● Work instructions
Give again, word for word, each line below starting at the one that contains "[snyk-url]: https://snyk.io/test/npm/egg-we-sentry" and ending at the one that contains "[MIT](LICENSE)".

Segment Open

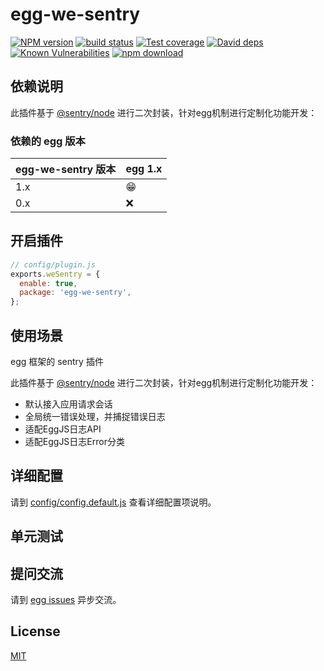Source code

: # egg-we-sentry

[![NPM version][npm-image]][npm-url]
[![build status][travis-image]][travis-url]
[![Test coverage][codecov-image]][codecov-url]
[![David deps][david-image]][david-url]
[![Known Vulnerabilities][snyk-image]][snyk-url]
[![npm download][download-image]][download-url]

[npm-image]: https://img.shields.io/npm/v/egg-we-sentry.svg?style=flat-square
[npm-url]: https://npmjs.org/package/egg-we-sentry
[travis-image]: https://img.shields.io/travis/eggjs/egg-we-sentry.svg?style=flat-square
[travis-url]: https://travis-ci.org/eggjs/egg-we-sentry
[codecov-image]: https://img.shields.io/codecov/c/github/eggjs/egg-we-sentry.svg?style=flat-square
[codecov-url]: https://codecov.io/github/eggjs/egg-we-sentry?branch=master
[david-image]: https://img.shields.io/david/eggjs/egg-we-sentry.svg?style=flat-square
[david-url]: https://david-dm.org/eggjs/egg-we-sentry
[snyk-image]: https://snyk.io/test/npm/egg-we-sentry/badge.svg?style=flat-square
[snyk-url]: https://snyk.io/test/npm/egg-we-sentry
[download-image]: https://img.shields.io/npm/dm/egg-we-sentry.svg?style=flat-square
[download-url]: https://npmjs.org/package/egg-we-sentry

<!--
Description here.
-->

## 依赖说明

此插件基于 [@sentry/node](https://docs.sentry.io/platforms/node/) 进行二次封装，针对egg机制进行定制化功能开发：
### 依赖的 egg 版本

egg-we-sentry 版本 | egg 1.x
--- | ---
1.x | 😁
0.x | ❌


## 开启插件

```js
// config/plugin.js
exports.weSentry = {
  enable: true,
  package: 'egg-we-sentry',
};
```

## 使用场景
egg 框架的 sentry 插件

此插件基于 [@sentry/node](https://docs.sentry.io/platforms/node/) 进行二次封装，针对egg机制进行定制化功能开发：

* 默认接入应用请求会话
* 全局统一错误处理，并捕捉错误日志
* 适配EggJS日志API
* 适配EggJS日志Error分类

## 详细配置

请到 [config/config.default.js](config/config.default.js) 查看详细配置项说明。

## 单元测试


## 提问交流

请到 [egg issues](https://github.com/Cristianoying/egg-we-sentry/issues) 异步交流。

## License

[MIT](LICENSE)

Segment Closed
Segment Open

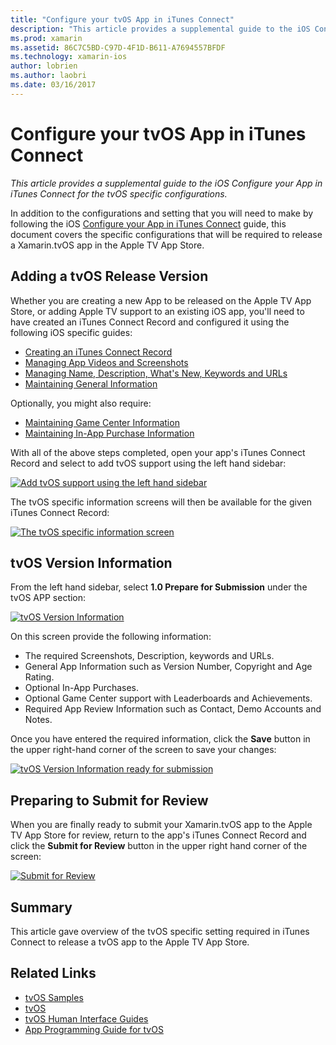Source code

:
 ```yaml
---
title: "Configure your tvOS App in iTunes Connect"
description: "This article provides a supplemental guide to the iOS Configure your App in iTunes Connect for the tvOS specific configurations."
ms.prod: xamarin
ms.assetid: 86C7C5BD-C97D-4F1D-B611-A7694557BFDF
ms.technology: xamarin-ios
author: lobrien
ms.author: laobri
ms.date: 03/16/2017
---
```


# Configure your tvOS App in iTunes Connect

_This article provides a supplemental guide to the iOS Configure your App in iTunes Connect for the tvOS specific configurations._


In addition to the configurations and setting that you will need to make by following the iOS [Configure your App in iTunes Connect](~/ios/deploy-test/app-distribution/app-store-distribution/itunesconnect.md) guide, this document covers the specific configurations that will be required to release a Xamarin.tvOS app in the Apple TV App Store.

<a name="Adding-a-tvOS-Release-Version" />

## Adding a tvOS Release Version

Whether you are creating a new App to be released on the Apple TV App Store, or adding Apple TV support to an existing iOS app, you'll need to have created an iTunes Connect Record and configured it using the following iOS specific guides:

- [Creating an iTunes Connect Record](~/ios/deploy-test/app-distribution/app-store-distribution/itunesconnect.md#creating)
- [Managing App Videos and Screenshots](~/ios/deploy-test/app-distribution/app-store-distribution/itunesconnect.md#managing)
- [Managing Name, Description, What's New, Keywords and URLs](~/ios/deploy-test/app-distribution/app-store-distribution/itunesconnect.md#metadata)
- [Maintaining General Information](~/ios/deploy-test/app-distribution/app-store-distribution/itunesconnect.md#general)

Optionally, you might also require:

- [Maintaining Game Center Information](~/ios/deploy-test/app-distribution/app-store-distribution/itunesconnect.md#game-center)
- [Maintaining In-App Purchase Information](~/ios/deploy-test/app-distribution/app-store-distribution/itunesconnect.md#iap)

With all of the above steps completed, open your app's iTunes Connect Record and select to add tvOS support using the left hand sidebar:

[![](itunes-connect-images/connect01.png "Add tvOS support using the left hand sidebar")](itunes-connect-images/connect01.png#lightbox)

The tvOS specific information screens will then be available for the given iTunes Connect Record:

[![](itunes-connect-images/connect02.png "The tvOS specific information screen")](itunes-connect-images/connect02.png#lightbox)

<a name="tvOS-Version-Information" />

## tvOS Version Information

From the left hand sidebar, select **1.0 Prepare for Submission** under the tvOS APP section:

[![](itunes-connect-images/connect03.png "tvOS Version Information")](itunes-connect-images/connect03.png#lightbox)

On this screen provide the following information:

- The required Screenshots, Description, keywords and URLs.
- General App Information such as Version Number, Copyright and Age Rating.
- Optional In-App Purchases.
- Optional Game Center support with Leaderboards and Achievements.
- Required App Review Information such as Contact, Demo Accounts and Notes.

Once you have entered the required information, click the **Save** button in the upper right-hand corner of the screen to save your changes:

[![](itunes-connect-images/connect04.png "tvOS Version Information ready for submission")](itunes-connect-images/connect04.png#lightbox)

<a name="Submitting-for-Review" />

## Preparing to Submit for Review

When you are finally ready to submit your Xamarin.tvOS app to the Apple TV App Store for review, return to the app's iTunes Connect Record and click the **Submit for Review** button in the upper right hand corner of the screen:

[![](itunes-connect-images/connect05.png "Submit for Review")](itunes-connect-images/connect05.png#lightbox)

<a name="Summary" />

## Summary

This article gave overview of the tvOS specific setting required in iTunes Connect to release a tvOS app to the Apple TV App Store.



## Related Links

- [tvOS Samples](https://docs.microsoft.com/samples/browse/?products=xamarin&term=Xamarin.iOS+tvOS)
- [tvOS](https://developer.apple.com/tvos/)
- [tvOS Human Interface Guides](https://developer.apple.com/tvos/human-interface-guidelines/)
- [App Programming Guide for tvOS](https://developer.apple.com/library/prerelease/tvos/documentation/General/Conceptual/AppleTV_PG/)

Segment Closed

● Answer space
[snyk-url]: https://snyk.io/test/npm/egg-we-sentry
[download-image]: https://img.shields.io/npm/dm/egg-we-sentry.svg?style=flat-square
[download-url]: https://npmjs.org/package/egg-we-sentry

<!--
Description here.
-->

## 依赖说明

此插件基于 [@sentry/node](https://docs.sentry.io/platforms/node/) 进行二次封装，针对egg机制进行定制化功能开发：
### 依赖的 egg 版本

egg-we-sentry 版本 | egg 1.x
--- | ---
1.x | 😁
0.x | ❌


## 开启插件

```js
// config/plugin.js
exports.weSentry = {
  enable: true,
  package: 'egg-we-sentry',
};
```

## 使用场景
egg 框架的 sentry 插件

此插件基于 [@sentry/node](https://docs.sentry.io/platforms/node/) 进行二次封装，针对egg机制进行定制化功能开发：

* 默认接入应用请求会话
* 全局统一错误处理，并捕捉错误日志
* 适配EggJS日志API
* 适配EggJS日志Error分类

## 详细配置

请到 [config/config.default.js](config/config.default.js) 查看详细配置项说明。

## 单元测试


## 提问交流

请到 [egg issues](https://github.com/Cristianoying/egg-we-sentry/issues) 异步交流。

## License

[MIT](LICENSE)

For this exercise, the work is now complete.